-- Task statement --
Pick the lines holding the string "全相联映射方式" out of the records and copy them.
··· Data for this exercise
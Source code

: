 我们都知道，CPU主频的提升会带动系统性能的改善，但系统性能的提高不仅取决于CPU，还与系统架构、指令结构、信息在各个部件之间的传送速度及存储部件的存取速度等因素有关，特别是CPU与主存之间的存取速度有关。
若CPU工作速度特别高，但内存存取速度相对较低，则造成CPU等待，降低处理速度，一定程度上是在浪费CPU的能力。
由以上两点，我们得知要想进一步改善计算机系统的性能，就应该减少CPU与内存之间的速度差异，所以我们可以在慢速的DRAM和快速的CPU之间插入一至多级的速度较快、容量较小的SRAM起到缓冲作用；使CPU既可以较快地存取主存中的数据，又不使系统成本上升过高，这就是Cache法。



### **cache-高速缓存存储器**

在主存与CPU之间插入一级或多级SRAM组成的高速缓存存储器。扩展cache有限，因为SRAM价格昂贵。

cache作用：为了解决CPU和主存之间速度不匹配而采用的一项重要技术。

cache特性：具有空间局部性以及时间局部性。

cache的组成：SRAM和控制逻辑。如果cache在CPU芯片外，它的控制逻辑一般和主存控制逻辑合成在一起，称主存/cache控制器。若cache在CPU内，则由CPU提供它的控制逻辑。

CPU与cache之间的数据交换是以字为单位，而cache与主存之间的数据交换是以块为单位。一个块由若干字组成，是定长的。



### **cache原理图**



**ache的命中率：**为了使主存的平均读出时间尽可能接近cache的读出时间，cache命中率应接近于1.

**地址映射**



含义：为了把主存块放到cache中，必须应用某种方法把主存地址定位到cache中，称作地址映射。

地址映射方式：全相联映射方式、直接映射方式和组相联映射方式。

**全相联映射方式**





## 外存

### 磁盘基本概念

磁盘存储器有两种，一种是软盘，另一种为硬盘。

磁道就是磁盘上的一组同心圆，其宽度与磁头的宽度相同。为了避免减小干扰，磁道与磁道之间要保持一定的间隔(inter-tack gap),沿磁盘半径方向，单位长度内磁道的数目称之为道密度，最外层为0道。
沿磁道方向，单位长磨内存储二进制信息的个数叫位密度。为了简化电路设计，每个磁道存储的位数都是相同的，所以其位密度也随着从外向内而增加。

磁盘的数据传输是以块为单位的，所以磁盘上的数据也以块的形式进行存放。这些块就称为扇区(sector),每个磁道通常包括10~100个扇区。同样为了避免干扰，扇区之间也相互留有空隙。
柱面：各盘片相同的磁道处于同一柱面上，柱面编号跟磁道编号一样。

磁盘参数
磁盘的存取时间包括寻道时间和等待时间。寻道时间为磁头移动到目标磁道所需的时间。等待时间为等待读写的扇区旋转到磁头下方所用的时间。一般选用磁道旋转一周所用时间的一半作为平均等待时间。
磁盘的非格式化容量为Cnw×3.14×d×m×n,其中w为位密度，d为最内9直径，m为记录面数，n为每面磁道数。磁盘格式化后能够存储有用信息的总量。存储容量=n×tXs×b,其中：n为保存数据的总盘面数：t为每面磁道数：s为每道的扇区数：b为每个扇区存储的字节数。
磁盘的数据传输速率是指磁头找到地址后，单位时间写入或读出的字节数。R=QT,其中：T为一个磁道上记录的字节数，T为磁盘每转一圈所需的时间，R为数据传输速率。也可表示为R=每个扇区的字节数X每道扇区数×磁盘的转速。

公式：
······
-- Expected answer --
地址映射方式：全相联映射方式、直接映射方式和组相联映射方式。
**全相联映射方式**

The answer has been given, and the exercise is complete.